Go through the records and report each line in which the word "airnya" occurs.

**Data to process**.
^^^^^^^^^^^^^^^^
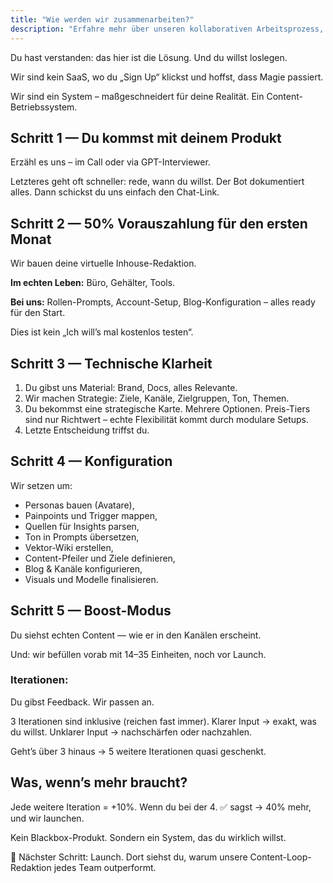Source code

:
 ```yaml
---
title: "Wie werden wir zusammenarbeiten?"
description: "Erfahre mehr über unseren kollaborativen Arbeitsprozess, der dein Produkt durch ein maßgeschneidertes Redaktionssystem in wirkungsvolle Inhalte verwandelt – von der Erstberatung bis zur strategischen Umsetzung und Content-Boost."
---
```



Du hast verstanden: das hier ist die Lösung. Und du willst loslegen.

Wir sind kein SaaS, wo du „Sign Up“ klickst und hoffst, dass Magie passiert.

Wir sind ein System – maßgeschneidert für deine Realität. Ein Content-Betriebssystem.

## Schritt 1 — Du kommst mit deinem Produkt

Erzähl es uns – im Call oder via GPT-Interviewer.

Letzteres geht oft schneller: rede, wann du willst. Der Bot dokumentiert alles. Dann schickst du uns einfach den Chat-Link.

## Schritt 2 — 50% Vorauszahlung für den ersten Monat

Wir bauen deine virtuelle Inhouse-Redaktion.

**Im echten Leben:** Büro, Gehälter, Tools.

**Bei uns:** Rollen-Prompts, Account-Setup, Blog-Konfiguration – alles ready für den Start.

Dies ist kein „Ich will’s mal kostenlos testen“.

## Schritt 3 — Technische Klarheit

1. Du gibst uns Material: Brand, Docs, alles Relevante.
2. Wir machen Strategie: Ziele, Kanäle, Zielgruppen, Ton, Themen.
3. Du bekommst eine strategische Karte. Mehrere Optionen. Preis-Tiers sind nur Richtwert – echte Flexibilität kommt durch modulare Setups.
4. Letzte Entscheidung triffst du.

## Schritt 4 — Konfiguration

Wir setzen um:

- Personas bauen (Avatare),
- Painpoints und Trigger mappen,
- Quellen für Insights parsen,
- Ton in Prompts übersetzen,
- Vektor-Wiki erstellen,
- Content-Pfeiler und Ziele definieren,
- Blog & Kanäle konfigurieren,
- Visuals und Modelle finalisieren.

## Schritt 5 — Boost-Modus

Du siehst echten Content — wie er in den Kanälen erscheint.

Und: wir befüllen vorab mit 14–35 Einheiten, noch vor Launch.

### Iterationen:

Du gibst Feedback. Wir passen an.

3 Iterationen sind inklusive (reichen fast immer). Klarer Input → exakt, was du willst. Unklarer Input → nachschärfen oder nachzahlen.

Geht’s über 3 hinaus → 5 weitere Iterationen quasi geschenkt.

## Was, wenn’s mehr braucht?

Jede weitere Iteration = +10%. Wenn du bei der 4. ✅ sagst → 40% mehr, und wir launchen.

Kein Blackbox-Produkt. Sondern ein System, das du wirklich willst.

📌 Nächster Schritt: Launch. Dort siehst du, warum unsere Content-Loop-Redaktion jedes Team outperformt.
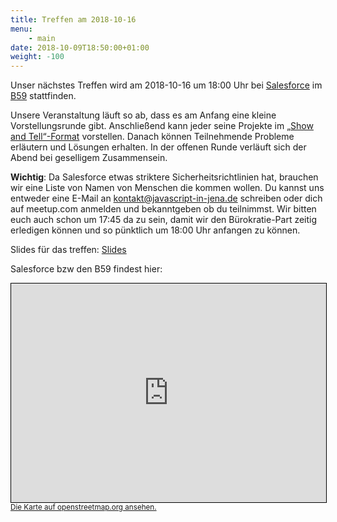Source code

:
 ```yaml
---
title: Treffen am 2018-10-16
menu:
    - main
date: 2018-10-09T18:50:00+01:00
weight: -100
---
```


Unser nächstes Treffen wird am 2018-10-16 um 18:00 Uhr bei [Salesforce](https://www.salesforce.com/) im [B59](https://de.wikipedia.org/wiki/Bau_59) stattfinden.

Unsere Veranstaltung läuft so ab, dass es am Anfang eine kleine Vorstellungsrunde gibt. Anschließend kann jeder seine Projekte im [„Show and Tell“-Format](https://en.wikipedia.org/wiki/Show_and_tell_(education)) vorstellen. Danach können Teilnehmende Probleme erläutern und Lösungen erhalten. In der offenen Runde verläuft sich der Abend bei geselligem Zusammensein.

**Wichtig**: Da Salesforce etwas striktere Sicherheitsrichtlinien hat, brauchen wir eine Liste von Namen von Menschen die kommen wollen. Du kannst uns entweder eine  E-Mail an kontakt@javascript-in-jena.de schreiben oder dich auf meetup.com anmelden und bekanntgeben ob du teilnimmst. Wir bitten euch auch schon um 17:45 da zu sein, damit wir den Bürokratie-Part zeitig erledigen können und so pünktlich um 18:00 Uhr anfangen zu können.

Slides für das treffen: [Slides](/treffen/2018-10-16/slides.html)

Salesforce bzw den B59 findest hier:

<iframe width="100%" height="350" frameborder="0" scrolling="no" marginheight="0" marginwidth="0" src="https://www.openstreetmap.org/export/embed.html?bbox=11.582601964473726%2C50.92835606598201%2C11.584154963493349%2C50.92954283377053&amp;layer=mapnik&amp;marker=50.92894945366112%2C11.583378463983536" style="border: 1px solid black"></iframe><br/><small><a href="https://www.openstreetmap.org/?mlat=50.92893&amp;mlon=11.58338#map=19/50.92893/11.58338">Die Karte auf openstreetmap.org ansehen.</a></small>

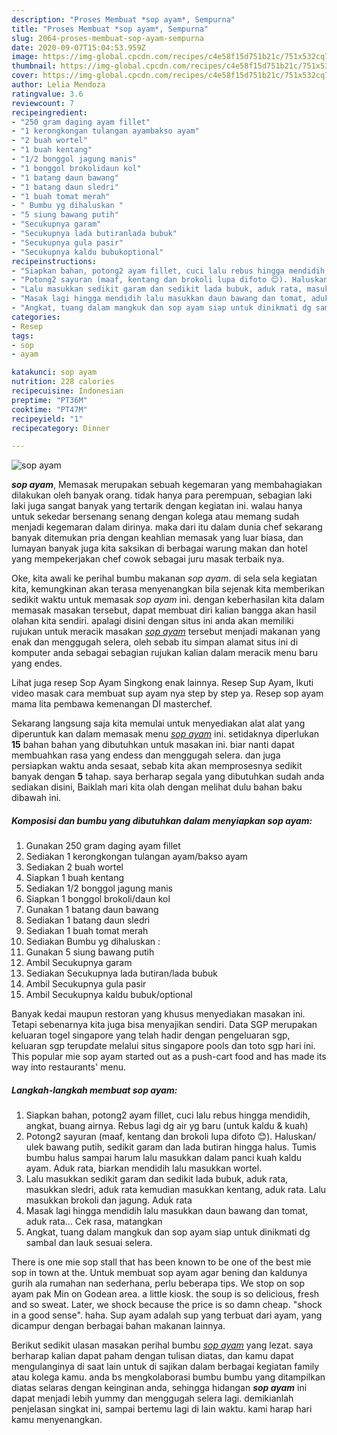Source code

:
 ```yaml
---
description: "Proses Membuat *sop ayam*, Sempurna"
title: "Proses Membuat *sop ayam*, Sempurna"
slug: 2064-proses-membuat-sop-ayam-sempurna
date: 2020-09-07T15:04:53.959Z
image: https://img-global.cpcdn.com/recipes/c4e58f15d751b21c/751x532cq70/sop-ayam-foto-resep-utama.jpg
thumbnail: https://img-global.cpcdn.com/recipes/c4e58f15d751b21c/751x532cq70/sop-ayam-foto-resep-utama.jpg
cover: https://img-global.cpcdn.com/recipes/c4e58f15d751b21c/751x532cq70/sop-ayam-foto-resep-utama.jpg
author: Lelia Mendoza
ratingvalue: 3.6
reviewcount: 7
recipeingredient:
- "250 gram daging ayam fillet"
- "1 kerongkongan tulangan ayambakso ayam"
- "2 buah wortel"
- "1 buah kentang"
- "1/2 bonggol jagung manis"
- "1 bonggol brokolidaun kol"
- "1 batang daun bawang"
- "1 batang daun sledri"
- "1 buah tomat merah"
- " Bumbu yg dihaluskan "
- "5 siung bawang putih"
- "Secukupnya garam"
- "Secukupnya lada butiranlada bubuk"
- "Secukupnya gula pasir"
- "Secukupnya kaldu bubukoptional"
recipeinstructions:
- "Siapkan bahan, potong2 ayam fillet, cuci lalu rebus hingga mendidih, angkat, buang airnya. Rebus lagi dg air yg baru (untuk kaldu &amp; kuah)"
- "Potong2 sayuran (maaf, kentang dan brokoli lupa difoto 😊). Haluskan/ ulek bawang putih, sedikit garam dan lada butiran hingga halus. Tumis bumbu halus sampai harum lalu masukkan dalam panci kuah kaldu ayam. Aduk rata, biarkan mendidih lalu masukkan wortel."
- "Lalu masukkan sedikit garam dan sedikit lada bubuk, aduk rata, masukkan sledri, aduk rata kemudian masukkan kentang, aduk rata. Lalu masukkan brokoli dan jagung. Aduk rata"
- "Masak lagi hingga mendidih lalu masukkan daun bawang dan tomat, aduk rata... Cek rasa, matangkan"
- "Angkat, tuang dalam mangkuk dan sop ayam siap untuk dinikmati dg sambal dan lauk sesuai selera."
categories:
- Resep
tags:
- sop
- ayam

katakunci: sop ayam 
nutrition: 228 calories
recipecuisine: Indonesian
preptime: "PT36M"
cooktime: "PT47M"
recipeyield: "1"
recipecategory: Dinner

---
```



![*sop ayam*](https://img-global.cpcdn.com/recipes/c4e58f15d751b21c/751x532cq70/sop-ayam-foto-resep-utama.jpg)

<b><i>*sop ayam*</i></b>, Memasak merupakan sebuah kegemaran yang membahagiakan dilakukan oleh banyak orang. tidak hanya para perempuan, sebagian laki laki juga sangat banyak yang tertarik dengan kegiatan ini. walau hanya untuk sekedar bersenang senang dengan kolega atau memang sudah menjadi kegemaran dalam dirinya. maka dari itu dalam dunia chef sekarang banyak ditemukan pria dengan keahlian memasak yang luar biasa, dan lumayan banyak juga kita saksikan di berbagai warung makan dan hotel yang mempekerjakan chef cowok sebagai juru masak terbaik nya.

Oke, kita awali ke perihal bumbu makanan <i>*sop ayam*</i>. di sela sela kegiatan kita, kemungkinan akan terasa menyenangkan bila sejenak kita memberikan sedikit waktu untuk memasak *sop ayam* ini. dengan keberhasilan kita dalam memasak masakan tersebut, dapat membuat diri kalian bangga akan hasil olahan kita sendiri. apalagi disini dengan situs ini anda akan memiliki rujukan untuk meracik masakan <u>*sop ayam*</u> tersebut menjadi makanan yang enak dan menggugah selera, oleh sebab itu simpan alamat situs ini di komputer anda sebagai sebagian rujukan kalian dalam meracik menu baru yang endes.

Lihat juga resep Sop Ayam Singkong enak lainnya. Resep Sup Ayam, Ikuti video masak cara membuat sup ayam nya step by step ya. Resep sop ayam mama lita pembawa kemenangan DI masterchef.


Sekarang langsung saja kita memulai untuk menyediakan alat alat yang diperuntuk kan dalam memasak menu <u><i>*sop ayam*</i></u> ini. setidaknya diperlukan <b>15</b> bahan bahan yang dibutuhkan untuk masakan ini. biar nanti dapat membuahkan rasa yang endess dan menggugah selera. dan juga persiapkan waktu anda sesaat, sebab kita akan memprosesnya sedikit banyak dengan <b>5</b> tahap. saya berharap segala yang dibutuhkan sudah anda sediakan disini, Baiklah mari kita olah dengan melihat dulu bahan baku dibawah ini.

<!--inarticleads1-->

##### Komposisi dan bumbu yang dibutuhkan dalam menyiapkan *sop ayam*:

1. Gunakan 250 gram daging ayam fillet
1. Sediakan 1 kerongkongan tulangan ayam/bakso ayam
1. Sediakan 2 buah wortel
1. Siapkan 1 buah kentang
1. Sediakan 1/2 bonggol jagung manis
1. Siapkan 1 bonggol brokoli/daun kol
1. Gunakan 1 batang daun bawang
1. Sediakan 1 batang daun sledri
1. Sediakan 1 buah tomat merah
1. Sediakan  Bumbu yg dihaluskan :
1. Gunakan 5 siung bawang putih
1. Ambil Secukupnya garam
1. Sediakan Secukupnya lada butiran/lada bubuk
1. Ambil Secukupnya gula pasir
1. Ambil Secukupnya kaldu bubuk/optional


Banyak kedai maupun restoran yang khusus menyediakan masakan ini. Tetapi sebenarnya kita juga bisa menyajikan sendiri. Data SGP merupakan keluaran togel singapore yang telah hadir dengan pengeluaran sgp, keluaran sgp terupdate melalui situs singapore pools dan toto sgp hari ini. This popular mie sop ayam started out as a push-cart food and has made its way into restaurants&#39; menu. 

<!--inarticleads2-->

##### Langkah-langkah membuat *sop ayam*:

1. Siapkan bahan, potong2 ayam fillet, cuci lalu rebus hingga mendidih, angkat, buang airnya. Rebus lagi dg air yg baru (untuk kaldu &amp; kuah)
1. Potong2 sayuran (maaf, kentang dan brokoli lupa difoto 😊). Haluskan/ ulek bawang putih, sedikit garam dan lada butiran hingga halus. Tumis bumbu halus sampai harum lalu masukkan dalam panci kuah kaldu ayam. Aduk rata, biarkan mendidih lalu masukkan wortel.
1. Lalu masukkan sedikit garam dan sedikit lada bubuk, aduk rata, masukkan sledri, aduk rata kemudian masukkan kentang, aduk rata. Lalu masukkan brokoli dan jagung. Aduk rata
1. Masak lagi hingga mendidih lalu masukkan daun bawang dan tomat, aduk rata... Cek rasa, matangkan
1. Angkat, tuang dalam mangkuk dan sop ayam siap untuk dinikmati dg sambal dan lauk sesuai selera.


There is one mie sop stall that has been known to be one of the best mie sop in town at the. Untuk membuat sop ayam agar bening dan kaldunya gurih ala rumahan nan sederhana, perlu beberapa tips. We stop on sop ayam pak Min on Godean area. a little kiosk. the soup is so delicious, fresh and so sweat. Later, we shock because the price is so damn cheap. &#34;shock in a good sense&#34;. haha. Sup ayam adalah sup yang terbuat dari ayam, yang dicampur dengan berbagai bahan makanan lainnya. 

Berikut sedikit ulasan masakan perihal bumbu <u>*sop ayam*</u> yang lezat. saya berharap kalian dapat paham dengan tulisan diatas, dan kamu dapat mengulanginya di saat lain untuk di sajikan dalam berbagai kegiatan family atau kolega kamu. anda bs mengkolaborasi bumbu bumbu yang ditampilkan diatas selaras dengan keinginan anda, sehingga hidangan <b>*sop ayam*</b> ini dapat menjadi lebih yummy dan menggugah selera lagi. demikianlah penjelasan singkat ini, sampai bertemu lagi di lain waktu. kami harap hari kamu menyenangkan.
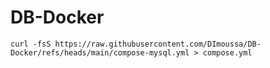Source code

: # DB-Docker


```
curl -fsS https://raw.githubusercontent.com/DImoussa/DB-Docker/refs/heads/main/compose-mysql.yml > compose.yml
```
^^^^^^^^^^^^^^^^
**Result for this exercise**.
- "Siapkan bahan, potong2 ayam fillet, cuci lalu rebus hingga mendidih, angkat, buang airnya. Rebus lagi dg air yg baru (untuk kaldu &amp; kuah)"
1. Siapkan bahan, potong2 ayam fillet, cuci lalu rebus hingga mendidih, angkat, buang airnya. Rebus lagi dg air yg baru (untuk kaldu &amp; kuah)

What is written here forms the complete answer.